**Data to use:**
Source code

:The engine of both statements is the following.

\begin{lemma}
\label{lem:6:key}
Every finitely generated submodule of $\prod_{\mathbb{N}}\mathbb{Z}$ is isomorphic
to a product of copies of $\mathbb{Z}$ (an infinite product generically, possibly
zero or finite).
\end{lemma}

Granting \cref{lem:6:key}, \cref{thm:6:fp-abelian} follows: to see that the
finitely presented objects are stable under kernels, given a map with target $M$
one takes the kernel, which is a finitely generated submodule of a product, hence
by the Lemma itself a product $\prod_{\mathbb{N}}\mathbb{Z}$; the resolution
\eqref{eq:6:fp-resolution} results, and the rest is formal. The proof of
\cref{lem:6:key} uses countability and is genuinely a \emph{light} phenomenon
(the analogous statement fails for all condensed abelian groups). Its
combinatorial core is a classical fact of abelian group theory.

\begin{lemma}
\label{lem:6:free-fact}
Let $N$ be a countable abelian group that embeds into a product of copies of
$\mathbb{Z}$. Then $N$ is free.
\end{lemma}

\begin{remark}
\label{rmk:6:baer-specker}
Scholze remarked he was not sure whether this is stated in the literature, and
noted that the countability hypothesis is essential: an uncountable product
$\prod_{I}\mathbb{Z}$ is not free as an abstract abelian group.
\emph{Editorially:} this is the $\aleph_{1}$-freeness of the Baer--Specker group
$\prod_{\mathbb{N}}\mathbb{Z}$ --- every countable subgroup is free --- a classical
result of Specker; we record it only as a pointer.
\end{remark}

**Exercise details:** Every line from above should appear again in the answer, exactly as written.

**Response to the exercise:**
Source code

:The engine of both statements is the following.

\begin{lemma}
\label{lem:6:key}
Every finitely generated submodule of $\prod_{\mathbb{N}}\mathbb{Z}$ is isomorphic
to a product of copies of $\mathbb{Z}$ (an infinite product generically, possibly
zero or finite).
\end{lemma}

Granting \cref{lem:6:key}, \cref{thm:6:fp-abelian} follows: to see that the
finitely presented objects are stable under kernels, given a map with target $M$
one takes the kernel, which is a finitely generated submodule of a product, hence
by the Lemma itself a product $\prod_{\mathbb{N}}\mathbb{Z}$; the resolution
\eqref{eq:6:fp-resolution} results, and the rest is formal. The proof of
\cref{lem:6:key} uses countability and is genuinely a \emph{light} phenomenon
(the analogous statement fails for all condensed abelian groups). Its
combinatorial core is a classical fact of abelian group theory.

\begin{lemma}
\label{lem:6:free-fact}
Let $N$ be a countable abelian group that embeds into a product of copies of
$\mathbb{Z}$. Then $N$ is free.
\end{lemma}

\begin{remark}
\label{rmk:6:baer-specker}
Scholze remarked he was not sure whether this is stated in the literature, and
noted that the countability hypothesis is essential: an uncountable product
$\prod_{I}\mathbb{Z}$ is not free as an abstract abelian group.
\emph{Editorially:} this is the $\aleph_{1}$-freeness of the Baer--Specker group
$\prod_{\mathbb{N}}\mathbb{Z}$ --- every countable subgroup is free --- a classical
result of Specker; we record it only as a pointer.
\end{remark}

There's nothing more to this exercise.